Along with many other drugs, Tramadol is garnering a lot of attention in the addiction recovery field for its potential in treating opioid withdrawal symptoms.
Why do doctors use Tramadol for opiate withdrawal?
Unlike other drugs which treat opioid dependence—methadone and suboxone, to name a few—Tramadol has a low potential for abuse. Like methadone and suboxone, however, it is a chemical substance which can be abused and cause an addiction. It’s also more efficient than other medications, with less of the side effects.
A superior aid
In the past few decades, many, many drugs have been tested for opioid dependence: clonidine, LAAM, levomethadyl, naloxone, naltrexone—and several more. Each of these drugs has its own clinical strengths and limitations. Tramadol simply tests slightly better than the rest. Doctors and researchers have found it to be the most efficient in treating depression, irritability, anxiety, and cravings.
Tramadol has less severe side effects than other medications
In general, people who take Tramadol experience some minor respiratory depression and toxicity, but much less sweating and drowsiness than with the other medications. Tramadol also has little effect on coordination, pattern recognition, reaction speed, and other psychomotor tasks, which cannot be said for many other medications used to treat alcohol withdrawal, like Xanax. Even when used properly, certain barbiturates can cause irreparable brain changes and early onset of consequential brain disorders.

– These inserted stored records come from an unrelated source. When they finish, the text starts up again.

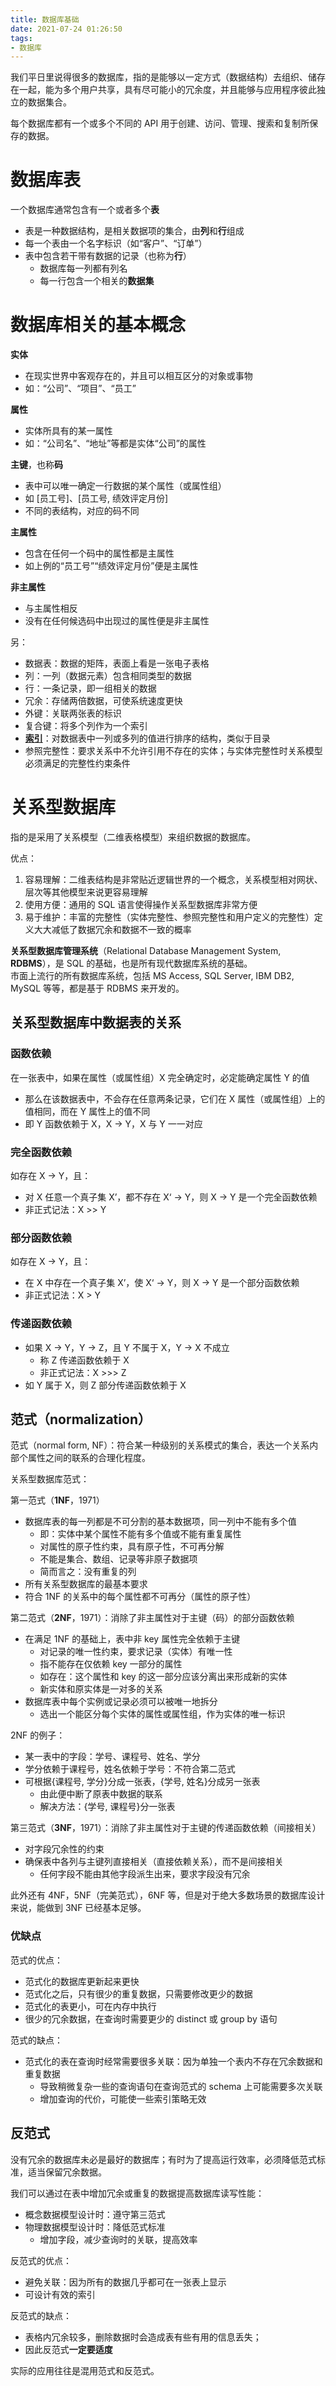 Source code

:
 ```yaml
---
title: 数据库基础
date: 2021-07-24 01:26:50
tags:
- 数据库
---
```


我们平日里说得很多的数据库，指的是能够以一定方式（数据结构）去组织、储存在一起，能为多个用户共享，具有尽可能小的冗余度，并且能够与应用程序彼此独立的数据集合。

<!-- more -->

每个数据库都有一个或多个不同的 API 用于创建、访问、管理、搜索和复制所保存的数据。


# 数据库表

一个数据库通常包含有一个或者多个**表**
* 表是一种数据结构，是相关数据项的集合，由**列**和**行**组成
* 每一个表由一个名字标识（如“客户”、“订单”）
* 表中包含若干带有数据的记录（也称为**行**）
    * 数据库每一列都有列名
    * 每一行包含一个相关的**数据集**


# 数据库相关的基本概念

**实体**
* 在现实世界中客观存在的，并且可以相互区分的对象或事物
* 如：“公司”、“项目”、“员工”

**属性**
* 实体所具有的某一属性
* 如：“公司名”、“地址”等都是实体“公司”的属性

**主键**，也称**码**
* 表中可以唯一确定一行数据的某个属性（或属性组）
* 如 [员工号]、[员工号, 绩效评定月份]
* 不同的表结构，对应的码不同

**主属性**
* 包含在任何一个码中的属性都是主属性
* 如上例的“员工号”“绩效评定月份”便是主属性

**非主属性**
* 与主属性相反
* 没有在任何候选码中出现过的属性便是非主属性

另：
* 数据表：数据的矩阵，表面上看是一张电子表格
* 列：一列（数据元素）包含相同类型的数据
* 行：一条记录，即一组相关的数据
* 冗余：存储两倍数据，可使系统速度更快
* 外键：关联两张表的标识
* 复合键：将多个列作为一个索引
* **[索引](/2021/07/28/db-index)**：对数据表中一列或多列的值进行排序的结构，类似于目录
* 参照完整性：要求关系中不允许引用不存在的实体；与实体完整性时关系模型必须满足的完整性约束条件


# 关系型数据库

指的是采用了关系模型（二维表格模型）来组织数据的数据库。

优点：
1. 容易理解：二维表结构是非常贴近逻辑世界的一个概念，关系模型相对网状、层次等其他模型来说更容易理解
2. 使用方便：通用的 SQL 语言使得操作关系型数据库非常方便
3. 易于维护：丰富的完整性（实体完整性、参照完整性和用户定义的完整性）定义大大减低了数据冗余和数据不一致的概率

**关系型数据库管理系统**（Relational Database Management System,  **RDBMS**），是 SQL 的基础，也是所有现代数据库系统的基础。  
市面上流行的所有数据库系统，包括 MS Access, SQL Server, IBM DB2, MySQL 等等，都是基于 RDBMS 来开发的。


## 关系型数据库中数据表的关系


### **函数依赖**

在一张表中，如果在属性（或属性组）X 完全确定时，必定能确定属性 Y 的值
* 那么在该数据表中，不会存在任意两条记录，它们在 X 属性（或属性组）上的值相同，而在 Y 属性上的值不同
* 即 Y 函数依赖于 X，X → Y，X 与 Y 一一对应


### **完全函数依赖**

如存在 X → Y，且：
* 对 X 任意一个真子集 X’，都不存在 X‘ → Y，则 X → Y 是一个完全函数依赖
* 非正式记法：X >> Y


### **部分函数依赖**

如存在 X → Y，且：
* 在 X 中存在一个真子集 X’，使 X‘ → Y，则 X → Y 是一个部分函数依赖
* 非正式记法：X > Y


### **传递函数依赖**

* 如果 X → Y，Y → Z，且 Y 不属于 X，Y → X 不成立
    * 称 Z 传递函数依赖于 X
    * 非正式记法：X >>> Z
* 如 Y 属于 X，则 Z 部分传递函数依赖于 X


## 范式（normalization）

范式（normal form, NF）：符合某一种级别的关系模式的集合，表达一个关系内部个属性之间的联系的合理化程度。

关系型数据库范式：

第一范式（**1NF**，1971）
* 数据库表的每一列都是不可分割的基本数据项，同一列中不能有多个值
    * 即：实体中某个属性不能有多个值或不能有重复属性
    * 对属性的原子性约束，具有原子性，不可再分解
    * 不能是集合、数组、记录等非原子数据项
    * 简而言之：没有重复的列
* 所有关系型数据库的最基本要求
* 符合 1NF 的关系中的每个属性都不可再分（属性的原子性）


第二范式（**2NF**，1971）：消除了非主属性对于主键（码）的部分函数依赖
* 在满足 1NF 的基础上，表中非 key 属性完全依赖于主键
    * 对记录的唯一性约束，要求记录（实体）有唯一性
    * 指不能存在仅依赖 key 一部分的属性
    * 如存在：这个属性和 key 的这一部分应该分离出来形成新的实体
    * 新实体和原实体是一对多的关系
* 数据库表中每个实例或记录必须可以被唯一地拆分
    * 选出一个能区分每个实体的属性或属性组，作为实体的唯一标识

2NF 的例子：
* 某一表中的字段：学号、课程号、姓名、学分
* 学分依赖于课程号，姓名依赖于学号：不符合第二范式
* 可根据{课程号, 学分}分成一张表，{学号, 姓名}分成另一张表
    * 由此便中断了原表中数据的联系
    * 解决方法：{学号, 课程号}分一张表


第三范式（**3NF**，1971）：消除了非主属性对于主键的传递函数依赖（间接相关）
* 对字段冗余性的约束
* 确保表中各列与主键列直接相关（直接依赖关系），而不是间接相关
    * 任何字段不能由其他字段派生出来，要求字段没有冗余

此外还有 4NF，5NF（完美范式），6NF 等，但是对于绝大多数场景的数据库设计来说，能做到 3NF 已经基本足够。


### 优缺点

范式的优点：
* 范式化的数据库更新起来更快
* 范式化之后，只有很少的重复数据，只需要修改更少的数据
* 范式化的表更小，可在内存中执行
* 很少的冗余数据，在查询时需要更少的 distinct 或 group by 语句

范式的缺点：
* 范式化的表在查询时经常需要很多关联：因为单独一个表内不存在冗余数据和重复数据
    * 导致稍微复杂一些的查询语句在查询范式的 schema 上可能需要多次关联
    * 增加查询的代价，可能使一些索引策略无效


## 反范式

没有冗余的数据库未必是最好的数据库；有时为了提高运行效率，必须降低范式标准，适当保留冗余数据。

我们可以通过在表中增加冗余或重复的数据提高数据库读写性能：
* 概念数据模型设计时：遵守第三范式
* 物理数据模型设计时：降低范式标准
    * 增加字段，减少查询时的关联，提高效率

反范式的优点：
* 避免关联：因为所有的数据几乎都可在一张表上显示
* 可设计有效的索引

反范式的缺点：
* 表格内冗余较多，删除数据时会造成表有些有用的信息丢失；
* 因此反范式**一定要适度**

实际的应用往往是混用范式和反范式。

Who can benefit from Tramadol during withdrawal?
Like all pharmaceutical treatments for addiction, Tramadol is most useful in cases of minor opioid abuse. Once a patient is deep in the addiction cycle, and they’ve become accustomed the bad habits, it’s unlikely that medication alone will solve the problem: you need behavioral intervention.
Some people assume that prescription medication will essentially “cure” them of their illness. Not only is this mindset incorrect–there are no such magic potions–it’s likely to cause problems, because it fuels overconfidence, which causes relapse. These meds work in conjunction with an overall healthy lifestyle: the right kind of food, of sleep, of activity. Sometimes, they don’t work at all, which means it’s time to A) consider another, or B) continue forward without any, and see how you do.